The first display module is configured to receive and display the generalized corpus of the seed corpus sent by the first electronic device.

20. A corpus generalization device combining RPA and AI, characterized in that, applied to a third electronic device, comprising:

The third receiving module is used to receive the seed corpus input by the user;

a second processing module, configured to generalize the seed corpus according to a preset generalization method to obtain at least one candidate corpus of the seed corpus;

The second determination module is used to identify the similarity between the at least one candidate corpus and the seed corpus, and determine the candidate corpus whose similarity is greater than a preset threshold as the generalized corpus of the seed corpus;

The second display module is used for displaying the generalized corpus of the seed corpus.

21. A first electronic device, comprising: at least one processor and a memory;

the memory stores computer-executable instructions;

The at least one processor executes the computer-executable instructions stored in the memory, so that the at least one processor executes the corpus generalization method of any one of claims 1-12.

22. A second electronic device, comprising: at least one processor and a memory;

the memory stores computer-executable instructions;

The at least one processor executes the computer-executable instructions stored in the memory, so that the at least one processor executes the corpus generalization method of any one of claims 13-16.

23. A third electronic device, comprising: at least one processor and a memory;

the memory stores computer-executable instructions;

The at least one processor executes the computer-executable instructions stored in the memory to cause the at least one processor to perform the corpus generalization method of claim 17 .

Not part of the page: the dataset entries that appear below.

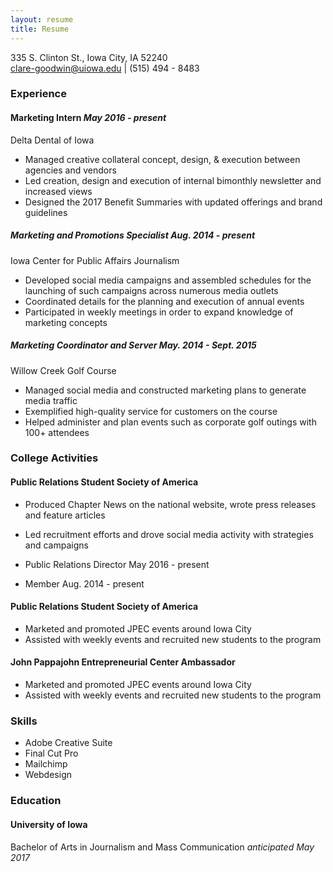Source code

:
 ```yaml
---
layout: resume
title: Resume
---
```

335 S. Clinton St., Iowa City, IA 52240  
[clare-goodwin@uiowa.edu](mailto:clare-goodwin@uiowa.edu) | (515) 494 - 8483

### Experience

#### Marketing Intern *May 2016 - present*
Delta Dental of Iowa 

* Managed creative collateral concept, design, & execution between agencies and vendors
* Led creation, design and execution of internal bimonthly newsletter and increased views
* Designed the 2017 Benefit Summaries with updated offerings and brand guidelines

##### Marketing and Promotions Specialist *Aug. 2014 - present*
Iowa Center for Public Affairs Journalism  

* Developed social media campaigns and assembled schedules for the launching of such campaigns across numerous media outlets
* Coordinated details for the planning and execution of annual events 
* Participated in weekly meetings in order to expand knowledge of marketing concepts

##### Marketing Coordinator and Server *May. 2014 - Sept. 2015*
Willow Creek Golf Course  

* Managed social media and constructed marketing plans to generate media traffic
* Exemplified high-quality service for customers on the course
* Helped administer and plan events such as corporate golf outings with 100+ attendees



### College Activities
#### Public Relations Student Society of America
* Produced Chapter News on the national website, wrote press releases and feature articles
* Led recruitment efforts and drove social media activity with strategies and campaigns 

* Public Relations Director May 2016 - present
* Member  Aug. 2014 - present

#### Public Relations Student Society of America
* Marketed and promoted JPEC events around Iowa City 
* Assisted with weekly events and recruited new students to the program

#### John Pappajohn Entrepreneurial Center Ambassador
* Marketed and promoted JPEC events around Iowa City 
* Assisted with weekly events and recruited new students to the program

### Skills
* Adobe Creative Suite
* Final Cut Pro
* Mailchimp
* Webdesign



### Education
#### University of Iowa
Bachelor of Arts in Journalism and Mass Communication *anticipated May 2017* 

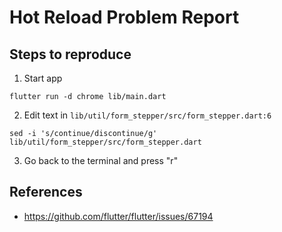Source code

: # Hot Reload Problem Report

## Steps to reproduce

1. Start app

```
flutter run -d chrome lib/main.dart
```

2. Edit text in `lib/util/form_stepper/src/form_stepper.dart:6`

```
sed -i 's/continue/discontinue/g' lib/util/form_stepper/src/form_stepper.dart
```

3. Go back to the terminal and press "r"

## References

- https://github.com/flutter/flutter/issues/67194

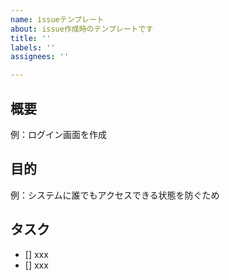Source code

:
 ```yaml
---
name: issueテンプレート
about: issue作成時のテンプレートです
title: ''
labels: ''
assignees: ''

---
```


## 概要

例：ログイン画面を作成

## 目的

例：システムに誰でもアクセスできる状態を防ぐため

## タスク

- [] xxx
- [] xxx
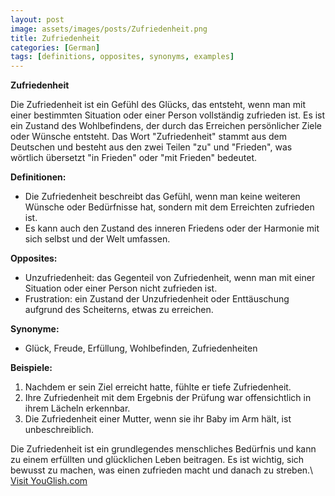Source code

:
 ```yaml
---
layout: post
image: assets/images/posts/Zufriedenheit.png
title: Zufriedenheit
categories: [German]
tags: [definitions, opposites, synonyms, examples]
---
```


**Zufriedenheit**

Die Zufriedenheit ist ein Gefühl des Glücks, das entsteht, wenn man mit einer bestimmten Situation oder einer Person vollständig zufrieden ist. Es ist ein Zustand des Wohlbefindens, der durch das Erreichen persönlicher Ziele oder Wünsche entsteht. Das Wort "Zufriedenheit" stammt aus dem Deutschen und besteht aus den zwei Teilen "zu" und "Frieden", was wörtlich übersetzt "in Frieden" oder "mit Frieden" bedeutet.

**Definitionen:**

- Die Zufriedenheit beschreibt das Gefühl, wenn man keine weiteren Wünsche oder Bedürfnisse hat, sondern mit dem Erreichten zufrieden ist.
- Es kann auch den Zustand des inneren Friedens oder der Harmonie mit sich selbst und der Welt umfassen.

**Opposites:**

- Unzufriedenheit: das Gegenteil von Zufriedenheit, wenn man mit einer Situation oder einer Person nicht zufrieden ist.
- Frustration: ein Zustand der Unzufriedenheit oder Enttäuschung aufgrund des Scheiterns, etwas zu erreichen.

**Synonyme:**

- Glück, Freude, Erfüllung, Wohlbefinden, Zufriedenheiten

**Beispiele:**

1. Nachdem er sein Ziel erreicht hatte, fühlte er tiefe Zufriedenheit.
2. Ihre Zufriedenheit mit dem Ergebnis der Prüfung war offensichtlich in ihrem Lächeln erkennbar.
3. Die Zufriedenheit einer Mutter, wenn sie ihr Baby im Arm hält, ist unbeschreiblich.

Die Zufriedenheit ist ein grundlegendes menschliches Bedürfnis und kann zu einem erfüllten und glücklichen Leben beitragen. Es ist wichtig, sich bewusst zu machen, was einen zufrieden macht und danach zu streben.\ <a id="yg-widget-0" class="youglish-widget" data-query="Zufriedenheit" data-lang="german" data-components="8412" data-auto-start="0" data-bkg-color="theme_light" data-title="How%20to%20pronounce%20Zufriedenheit%20in%20German"  rel="nofollow" href="https://youglish.com">Visit YouGlish.com</a><script async src="https://youglish.com/public/emb/widget.js" charset="utf-8"></script>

24. A computer-readable storage medium, wherein computer-executable instructions are stored in the computer-readable storage medium, and when a processor executes the computer-executable instructions, the computer-executable instructions according to any one of claims 1-12 are implemented. The corpus generalization method described.

25. A computer-readable storage medium, wherein computer-executable instructions are stored in the computer-readable storage medium, and when a processor executes the computer-executable instructions, any one of claims 13-16 is implemented. The corpus generalization method described.

26. A computer-readable storage medium, characterized in that, computer-executable instructions are stored in the computer-readable storage medium, and when a processor executes the computer-executable instructions, the corpus generalization as claimed in claim 17 is realized method.